<<<<

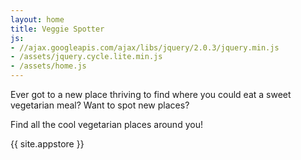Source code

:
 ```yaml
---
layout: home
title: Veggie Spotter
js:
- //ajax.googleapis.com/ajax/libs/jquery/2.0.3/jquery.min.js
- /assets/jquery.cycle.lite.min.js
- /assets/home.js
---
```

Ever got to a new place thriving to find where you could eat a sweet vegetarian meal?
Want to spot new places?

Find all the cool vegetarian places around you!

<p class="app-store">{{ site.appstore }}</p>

>>>>
<<<<

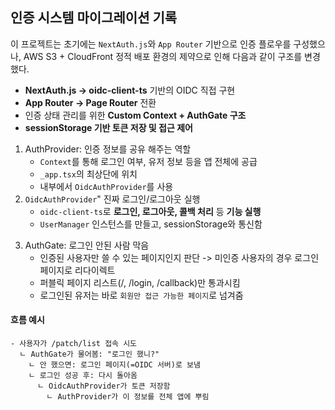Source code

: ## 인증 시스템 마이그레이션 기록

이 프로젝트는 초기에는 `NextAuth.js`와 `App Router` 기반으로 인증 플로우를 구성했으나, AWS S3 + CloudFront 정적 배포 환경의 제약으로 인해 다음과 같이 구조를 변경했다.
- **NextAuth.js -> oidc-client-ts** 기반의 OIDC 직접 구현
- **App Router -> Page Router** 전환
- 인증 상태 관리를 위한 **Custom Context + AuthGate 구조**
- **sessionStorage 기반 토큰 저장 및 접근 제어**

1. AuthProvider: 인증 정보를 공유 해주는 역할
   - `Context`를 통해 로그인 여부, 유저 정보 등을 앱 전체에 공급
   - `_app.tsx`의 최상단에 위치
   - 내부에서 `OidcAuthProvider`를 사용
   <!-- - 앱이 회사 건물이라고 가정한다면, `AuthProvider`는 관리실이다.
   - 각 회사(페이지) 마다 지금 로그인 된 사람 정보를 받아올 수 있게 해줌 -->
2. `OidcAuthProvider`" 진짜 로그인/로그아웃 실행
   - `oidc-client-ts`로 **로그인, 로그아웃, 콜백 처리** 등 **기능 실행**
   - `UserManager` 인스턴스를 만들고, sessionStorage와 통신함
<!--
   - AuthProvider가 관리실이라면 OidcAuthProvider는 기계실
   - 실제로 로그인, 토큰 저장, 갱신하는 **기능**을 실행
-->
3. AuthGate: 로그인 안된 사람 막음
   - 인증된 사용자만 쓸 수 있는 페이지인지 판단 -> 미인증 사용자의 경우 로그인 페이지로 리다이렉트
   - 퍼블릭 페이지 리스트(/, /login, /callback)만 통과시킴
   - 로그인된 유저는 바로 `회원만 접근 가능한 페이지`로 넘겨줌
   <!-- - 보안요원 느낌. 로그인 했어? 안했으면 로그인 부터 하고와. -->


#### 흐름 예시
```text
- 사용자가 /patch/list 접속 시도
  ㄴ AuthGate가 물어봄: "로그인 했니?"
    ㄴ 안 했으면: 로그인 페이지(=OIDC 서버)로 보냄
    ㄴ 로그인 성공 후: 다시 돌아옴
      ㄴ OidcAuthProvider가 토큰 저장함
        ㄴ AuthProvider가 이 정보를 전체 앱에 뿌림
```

>>>>

▸ **TASK REQUIREMENTS**:
Find each line above that contains "jquery", and copy those lines.

▸ **ANSWER TO THIS PROBLEM**:
- //ajax.googleapis.com/ajax/libs/jquery/2.0.3/jquery.min.js
- /assets/jquery.cycle.lite.min.js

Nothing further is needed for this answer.